Bill Targets Investors' Tax Exemptions

A bill passed by the State Duma last week is set to abolish tax exemptions enjoyed by Russian charitable organizations and foreign investors alike, analysts said Monday.


The bill, which passed Friday with 332 votes, aims to cancel all exemptions on paying import tax, value-added tax and excise duty that have been obtained by government order or presidential decree.


The bill, which had been rejected by the Federation Council earlier in the month, now needs only President Boris Yeltsin's signature to become law.


But analysts said the president is likely to veto the bill.


Mikhail Delyagin, an economist with the president's analytical center, called the law "absurd" and said it could kill foreign investment in Russia.

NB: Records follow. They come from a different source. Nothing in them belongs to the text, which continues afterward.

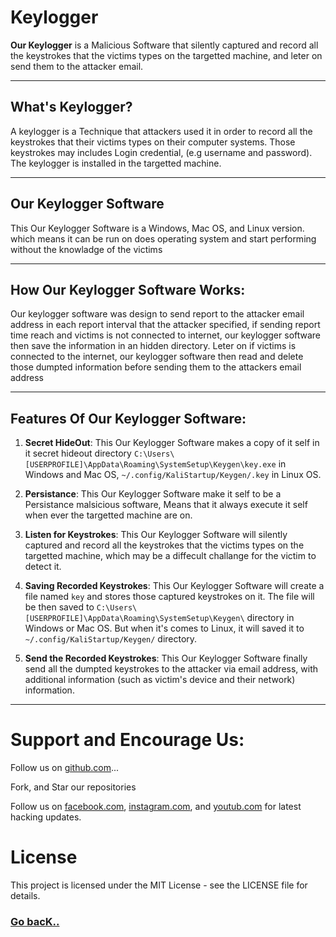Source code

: # Keylogger

**Our Keylogger** is a Malicious  Software that silently captured and record all the keystrokes that the victims types on the targetted machine, and leter on send them to the attacker email.

---

## What's Keylogger?
A  keylogger is a Technique that attackers used it in order to record all the keystrokes that their victims types on their computer systems. Those keystrokes may includes Login credential, (e.g username and password). The keylogger is installed in the targetted machine.

---

## Our Keylogger Software
This Our Keylogger Software is a Windows, Mac OS, and Linux version. which means it can be run on does operating system and start performing without the knowladge of the victims

---

## How Our Keylogger Software Works:
Our keylogger software was design to send report to the attacker email address in each report interval that the attacker specified, if sending report time reach and victims is not connected to internet, our keylogger software then save the information in an hidden directory. Leter on if victims is connected to the internet, our keylogger software then read and delete those dumpted information before sending them to the attackers email address

---
## Features Of Our Keylogger Software:


1. **Secret HideOut**: This Our Keylogger Software makes a copy of it self in it secret hideout directory `C:\Users\[USERPROFILE]\AppData\Roaming\SystemSetup\Keygen\key.exe` in Windows and Mac OS, `~/.config/KaliStartup/Keygen/.key` in Linux OS.


2. **Persistance**: This Our Keylogger Software make it self to be a Persistance malsicious software, Means that it always execute it self when ever the targetted machine are on.


3. **Listen for Keystrokes**: This Our Keylogger Software will silently captured and record all the keystrokes that the victims types on the targetted machine, which may be a diffecult challange for the victim to detect it.


4. **Saving Recorded Keystrokes**: This Our Keylogger Software will create a file named `key` and stores those captured keystrokes on it. The file will be then saved to `C:\Users\[USERPROFILE]\AppData\Roaming\SystemSetup\Keygen\` directory in Windows or Mac OS. But when it's comes to Linux, it will saved it to `~/.config/KaliStartup/Keygen/` directory.

5. **Send the Recorded Keystrokes**: This Our Keylogger Software finally send all the  dumpted keystrokes to the attacker via email address, with additional information (such as victim's device and their network) information.
***

# Support and Encourage Us:
Follow us on [github.com](https://github.com/evilfeonix)...

Fork, and Star our repositories

Follow us on [facebook.com](https://facebook.com/evilfeonix), [instagram.com](https://instagram.com/evilfeonix), and [youtub.com](https://youtub.com/@3V1LF30N1X) for latest hacking updates.



# License

This project is licensed under the MIT License - see the LICENSE file for details.

### [Go bacK..](https://github.com/evilfeonix/Key-Gen)
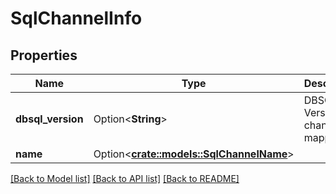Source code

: # SqlChannelInfo

## Properties

Name | Type | Description | Notes
------------ | ------------- | ------------- | -------------
**dbsql_version** | Option<**String**> | DBSQL Version the channel is mapped to | [optional]
**name** | Option<[**crate::models::SqlChannelName**](SqlChannelName.md)> |  | [optional]

[[Back to Model list]](../README.md#documentation-for-models) [[Back to API list]](../README.md#documentation-for-api-endpoints) [[Back to README]](../README.md)


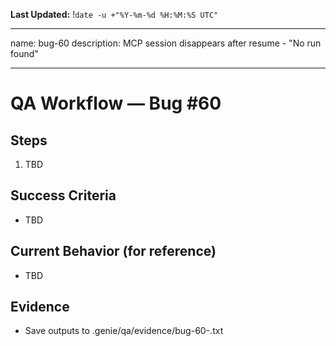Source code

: **Last Updated:** !`date -u +"%Y-%m-%d %H:%M:%S UTC"`

---
name: bug-60
description: MCP session disappears after resume - "No run found"

---

# QA Workflow — Bug #60

## Steps
1. TBD

## Success Criteria
- TBD

## Current Behavior (for reference)
- TBD

## Evidence
- Save outputs to .genie/qa/evidence/bug-60-<timestamp>.txt
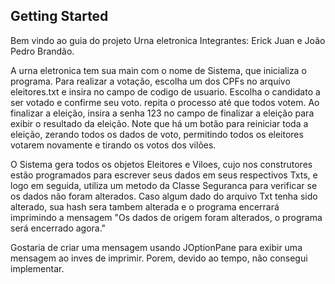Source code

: ## Getting Started

Bem vindo ao guia do projeto Urna eletronica
Integrantes: Erick Juan e João Pedro Brandão.

A urna eletronica tem sua main com o nome de Sistema, que inicializa o programa.
Para realizar a votação, escolha um dos CPFs no arquivo eleitores.txt e insira no campo de codigo de usuario.
Escolha o candidato a ser votado e confirme seu voto.
repita o processo até que todos votem.
Ao finalizar a eleição, insira a senha 123 no campo de finalizar a eleição para exibir o resultado da eleição.
Note que há um botão para reiniciar toda a eleição, zerando todos os dados de voto, permitindo todos os eleitores votarem novamente e tirando os votos dos vilões.

O Sistema gera todos os objetos Eleitores e Viloes, cujo nos construtores estão programados para escrever seus dados em seus respectivos Txts, e logo em seguida, utiliza um metodo da Classe Seguranca para verificar se os dados não foram alterados. Caso algum dado do arquivo Txt tenha sido alterado, sua hash sera tambem alterada e o programa encerrará imprimindo a mensagem "Os dados de origem foram alterados, o programa será encerrado agora."

Gostaria de criar uma mensagem usando JOptionPane para exibir uma mensagem ao inves de imprimir. Porem, devido ao tempo, não consegui implementar.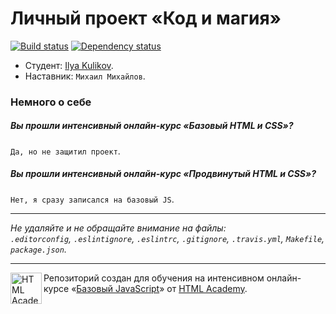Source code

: # Личный проект «Код и магия»

[![Build status][travis-image]][travis-url]
[![Dependency status][dependency-image]][dependency-url]

* Студент: [Ilya Kulikov](https://htmlacademy.ru/profile/id92044).
* Наставник: `Михаил Михайлов`.

### Немного о себе

##### Вы прошли интенсивный онлайн-курс «Базовый HTML и CSS»?
`Да, но не защитил проект`.

##### Вы прошли интенсивный онлайн-курс «Продвинутый HTML и CSS»?
`Нет, я сразу записался на базовый JS`.

---

_Не удаляйте и не обращайте внимание на файлы:_<br>
_`.editorconfig`, `.eslintignore`, `.eslintrc`, `.gitignore`, `.travis.yml`, `Makefile`, `package.json`._

---

<a href="https://htmlacademy.ru/js_intensive"><img align="left" width="50" height="50" title="HTML Academy" src="https://up.htmlacademy.ru/static/img/intensive/javascript/logo-for-github.svg"></a>

Репозиторий создан для обучения на интенсивном онлайн-курсе «[Базовый JavaScript](https://htmlacademy.ru/js_intensive)» от [HTML Academy](https://htmlacademy.ru).

[travis-image]: https://travis-ci.org/htmlacademy-javascript/92044-code-and-magick.svg?branch=master
[travis-url]: https://travis-ci.org/htmlacademy-javascript/92044-code-and-magick
[dependency-image]: https://david-dm.org/htmlacademy-javascript/92044-code-and-magick.svg?style=flat-square
[dependency-url]: https://david-dm.org/htmlacademy-javascript/92044-code-and-magick
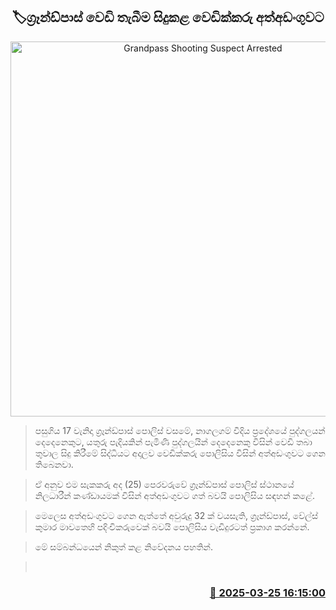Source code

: <p align='center'><b><h2 align='center' title='Grandpass Shooting Suspect Arrested'>🏷ග්‍රෑන්ඩ්පාස් වෙඩි තැබීම සිදුකළ වෙඩික්කරු අත්අඩංගුවට</h2></b></p>
<p align='center'><img src='https://helakuru.sgp1.cdn.digitaloceanspaces.com/esana/images/lib/arrested-2[1].jpg' width='600' alt='Grandpass Shooting Suspect Arrested'></p>

> පසුගිය 17 වැනිදා ග්‍රෑන්ඩ්පාස් පොලිස් වසමේ, නාගලගම් වීදිය ප්‍රදේශයේ පුද්ගලයන් දෙදෙනෙකුට, යතුරු පැදියකින් පැමිණි පුද්ගලයින් දෙදෙනෙකු විසින් වෙඩි තබා තුවාල සිදු කිරීමේ සිද්ධියට අදාලව වෙඩික්කරු පොලිසිය විසින් අත්අඩංගුවට ගෙන තිබෙනවා.

> ඒ අනුව එම සැකකරු අද (25) පෙරවරුවේ ග්‍රෑන්ඩ්පාස් පොලිස් ස්ථානයේ නිලධාරීන් කණ්ඩායමක් විසින් අත්අඩංගුවට ගත් බවයි පොලිසිය සඳහන් කළේ.

> මෙලෙස අත්අඩංගුවට ගෙන ඇත්තේ අවුරුදු 32 ක් වයසැති, ග්‍රෑන්ඩ්පාස්, වේල්ස් කුමාර මාවතෙහි පදිංචිකරුවෙක් බවයි පොලිසිය වැඩිදුරටත් ප්‍රකාශ කරන්නේ.

> මේ සම්බන්ධයෙන් නිකුත් කළ නිවේදනය පහතින්. 

>  



<h3 align='right'><a href='https://www.helakuru.lk/esana/p/108638/'>📅 2025-03-25 16:15:00</a></h3>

A limited number of foreign investors last month were granted a 50 percent break on customs duties on certain imported goods, excluding alcohol and tobacco, under a Yeltsin decree that would be revoked by the Duma law. Manufacturing joint ventures worth more than $100 million and with a foreign stake of at least $10 million were eligible for the break, which local executives said would benefit few firms.


Many Russian charitable organizations have benefitted from another presidential decree, in December 1993, exempting them from the state levies. The breaks were granted to allow the organizations to raise money to fund domestic projects.


Sergei Zhukov, a spokesman for the Duma's budget committee, said Monday the law could raise an extra 3 trillion rubles ($680 million) for the budget and could hardly be a real threat to foreign investment.


"We are speaking only about a few big companies which got special exemption from the president. The law mostly deals with social organizations -- veterans, sports, invalids and so on," Zhukov said.


"The budget is losing huge sums of money because of these unjustified exemptions. It is unacceptable in the present economic situation."


According to Izvestia, exemptions for veterans, sports, invalids and other organizations have cost Russia millions of dollars in lost revenues.


The International Monetary fund and other lenders have urged Russia to raise budget revenues by getting rid of such exemptions as a measure toward reining in the country's budget deficit, which is currently running at more than 10 percent of gross domestic product.